Quando voltei para a sala exclusiva, o clima era completamente outro. Já estava cheia de mulheres, todas se espalhando pelos sofás, rindo, bebendo, procurando companhia. Meus amigos vibravam, cada um cercado por duas ou três delas.
Rubens, meu parceiro de sempre, ergueu uma taça quando me viu.
- Onde você estava, pörra? Some assim do nada.
- Dei uma saída. - respondi, tentando disfarçar.
Ele riu e apontou para as mulheres.
- Então aproveita, irmão. Essa noite é nossa.
Assenti, mas a cabeça ainda estava em outro lugar. Uma garçonete entrou para repor as bebidas na mesa. Aproveitei a oportunidade e a chamei.
- Ei. - falei baixo, me inclinando. - A dançarina mascarada que se apresentou aqui há pouco tempo, qual o nome dela?
Ela congelou, os olhos correndo nervosos pelo ambiente.
- Eu não posso dar essa informação, senhor. É sigilo da casa.
Puxei duas notas gordas do bolso e deslizei até a bandeja dela.
- É só um nome. Ninguém precisa saber.
A hesitação durou segundos, mas o dinheiro falou mais alto. Ela suspirou e sussurrou:
- Amélia. Mas você não pode contar a ninguém que fui eu quem disse.
Balancei a cabeça.
- Fica tranquila.
Ela se inclinou mais, completando:
- Ela é a única daqui que não aceita programa com clientes.
Fiquei em silêncio, gravando cada sílaba desse nome na mente: Amélia.
Quando a garçonete saiu, respirei fundo. Olhei ao redor e vi as mulheres rindo, se aproximando, me puxando pela mão. Cedi. Peguei uma taça, aceitei os beijos no pescoço, deixei que as mãos me explorassem. Era fácil me perder naquele mar de luxúria.
Mas, por mais que tentasse, uma imagem não saía da minha cabeça: os olhos claros por trás da máscara e a voz firme me dizendo que não estava à venda.
Amélia. A única que ousou me dizer não.
Acordei com o toque insistente do despertador no celular. Abri os olhos devagar, a luz fraca do quarto de motel me lembrando onde eu estava. Ao meu lado, duas das garotas da boate dormiam, jogadas nos lençóis amarrotados. Perfume barato misturado com o cheiro de álcool e sexo no ar.
Suspirei, desliguei o celular e me levantei sem fazer barulho.
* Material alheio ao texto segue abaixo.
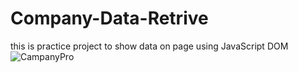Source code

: # Company-Data-Retrive
this is practice project to show data on page using JavaScript DOM 
![CampanyPro](https://user-images.githubusercontent.com/47037064/56210935-76603480-6074-11e9-965e-3c071e24f1d4.PNG)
Peguei a calça no chão, vesti a camisa amassada e, em poucos minutos, já estava pronto para cair fora. A conta já estava paga, sempre deixo isso resolvido antes. Não gosto de voltar. Nunca volto.
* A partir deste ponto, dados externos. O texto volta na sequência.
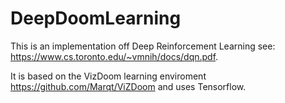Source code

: # DeepDoomLearning

This is an implementation off Deep Reinforcement Learning see: https://www.cs.toronto.edu/~vmnih/docs/dqn.pdf.

It is based on the VizDoom learning enviroment https://github.com/Marqt/ViZDoom and uses Tensorflow.
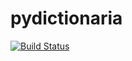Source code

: # pydictionaria

[![Build Status](https://travis-ci.org/clld/pydictionaria.svg?branch=master)](https://travis-ci.org/clld/pydictionaria)

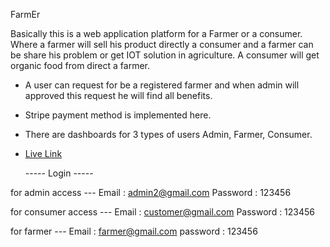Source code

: FarmEr

Basically this is a web application platform for a Farmer or a consumer. Where a farmer will sell his product directly a consumer and a farmer can be share his problem or get IOT solution in agriculture. A consumer will get organic food from direct a farmer.

- A user can request for be a registered farmer and when admin will approved this request he will find all benefits.
- Stripe payment method is implemented here.
- There are dashboards for 3 types of users Admin, Farmer, Consumer.

- [Live Link](https://chasa-vai.web.app/)

    ----- Login -----

for admin access ---
Email : admin2@gmail.com 
Password : 123456

for consumer access ---
Email : customer@gmail.com
Password : 123456

for farmer ---
Email : farmer@gmail.com 
password : 123456



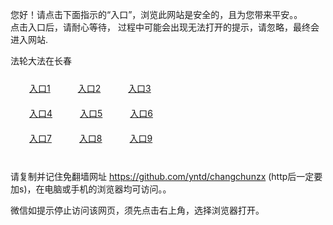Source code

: 您好！请点击下面指示的“入口”，浏览此网站是安全的，且为您带来平安。。 <br/>
点击入口后，请耐心等待， 过程中可能会出现无法打开的提示，请忽略，最终会进入网站. </br>

法轮大法在长春<br/>
<div style="padding:10px"><a style="margin:20px" target="_blank" href="https://d3jpkc5lna2p6g.cloudfront.net/2Qpsp?brebsd" id="ccLink1" rel="nofollow">入口1</a> <a target="_blank" style="margin:20px" href="https://d3p1kpb46gqmmu.cloudfront.net/2Qpsp?zlhhdkyy" id="ccLink2" rel="nofollow">入口2</a> <a style="margin:20px" target="_blank" href="https://d1cikedcxao5m.cloudfront.net/2Qpsp?ncaqnorn" id="ccLink3" rel="nofollow">入口3</a></div>

<div style="padding:10px" ><a style="margin:20px" target="_blank" href="https://d3jpkc5lna2p6g.cloudfront.net/2Qpsp?brebsd" id="ccLink4" rel="nofollow">入口4</a> <a style="margin:20px" href="https://d3p1kpb46gqmmu.cloudfront.net/2Qpsp?zlhhdkyy" target="_blank" id="ccLink5" rel="nofollow">入口5</a> <a style="margin:20px" href="https://d1cikedcxao5m.cloudfront.net/2Qpsp?ncaqnorn" target="_blank" id="ccLink6" rel="nofollow">入口6</a></div>

<div style="padding:10px"><a style="margin:20px" target="_blank" href="https://d3jpkc5lna2p6g.cloudfront.net/2Qpsp?brebsd" id="ccLink7" rel="nofollow">入口7</a> <a style="margin:20px" href="https://d3p1kpb46gqmmu.cloudfront.net/2Qpsp?zlhhdkyy" target="_blank" id="ccLink8" rel="nofollow">入口8</a> <a style="margin:20px" target="_blank" href="https://d1cikedcxao5m.cloudfront.net/2Qpsp?ncaqnorn" id="ccLink9" rel="nofollow">入口9</a></div>

<br/>



请复制并记住免翻墙网址 https://github.com/yntd/changchunzx (http后一定要加s)，在电脑或手机的浏览器均可访问。。<br/>

微信如提示停止访问该网页，须先点击右上角，选择浏览器打开。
No estacionamento, entrei no meu carro e fui direto para o meu apartamento. A cidade ainda despertava, mas eu já estava com a cabeça em outro lugar. No elevador, vi meu reflexo no espelho: olheiras discretas, mas a postura impecável de sempre.
Hoje o treino foi rápido. Só uma corrida leve na esteira, o suficiente para suar e limpar um pouco as toxinas da noite anterior. Depois, banho gelado, terno alinhado, perfume de primeira. No café da manhã, só um expresso forte e torradas. Não havia tempo para enrolar.
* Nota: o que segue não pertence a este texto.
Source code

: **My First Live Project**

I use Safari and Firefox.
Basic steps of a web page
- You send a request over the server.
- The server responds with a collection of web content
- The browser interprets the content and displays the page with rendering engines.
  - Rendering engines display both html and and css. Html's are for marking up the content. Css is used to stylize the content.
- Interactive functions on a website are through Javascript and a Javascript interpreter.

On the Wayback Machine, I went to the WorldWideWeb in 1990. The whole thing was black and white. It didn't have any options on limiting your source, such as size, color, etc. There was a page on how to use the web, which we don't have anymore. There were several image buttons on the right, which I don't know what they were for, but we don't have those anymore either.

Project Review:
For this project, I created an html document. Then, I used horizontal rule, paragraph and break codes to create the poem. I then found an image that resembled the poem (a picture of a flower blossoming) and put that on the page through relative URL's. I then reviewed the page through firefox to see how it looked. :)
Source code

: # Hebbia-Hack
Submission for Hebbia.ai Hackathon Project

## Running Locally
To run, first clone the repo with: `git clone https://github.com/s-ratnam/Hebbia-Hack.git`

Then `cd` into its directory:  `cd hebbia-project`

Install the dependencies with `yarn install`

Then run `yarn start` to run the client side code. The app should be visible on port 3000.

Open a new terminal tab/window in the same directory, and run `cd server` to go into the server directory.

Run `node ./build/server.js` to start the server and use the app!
Peguei o carro de novo e fui para a empresa. O trânsito parecia arrastar, mas a minha mente estava ocupada demais para prestar atenção. Não conseguia esquecer os olhos de Amélia. Aquela mulher tinha me desarmado de um jeito que eu não lembrava de ter acontecido antes.
Cheguei à sede da Martinez e, antes mesmo da primeira reunião do dia, sentei na minha sala, fechei a porta e disquei um número conhecido.
- Fala, Heitor. - a voz grave de Fabian, meu amigo e investigador particular, soou do outro lado.
- Preciso de um favor, irmão. Urgente.
- Manda.
- Quero que você levante tudo sobre uma mulher. Nome: Amélia. Ela trabalha como dançarina na boate Singles. É tudo que sei sobre ela.
Houve um silêncio breve.
- O que exatamente você quer saber?
- Tudo. - falei firme. - Quero um pente-fino completo: família, histórico, antecedentes, rotina, amigos. Quero saber se essa santinha é tão certinha quanto parece.
- Tá falando sério?
- Mais do que nunca. - respondi. - E quero pra ontem.
Ele riu de leve.
- Beleza, deixa comigo. Vou começar agora.
- Eu confio em você, Fabian. Não me decepciona.
Desliguei a ligação e fiquei encarando a tela do celular. O coração batia mais rápido do que deveria.
Eu não entendi ainda o que me atraía tanto naquela mulher. Além da beleza. Mas tenho certeza: Amélia tem um preço e eu estou disposto a descobrir.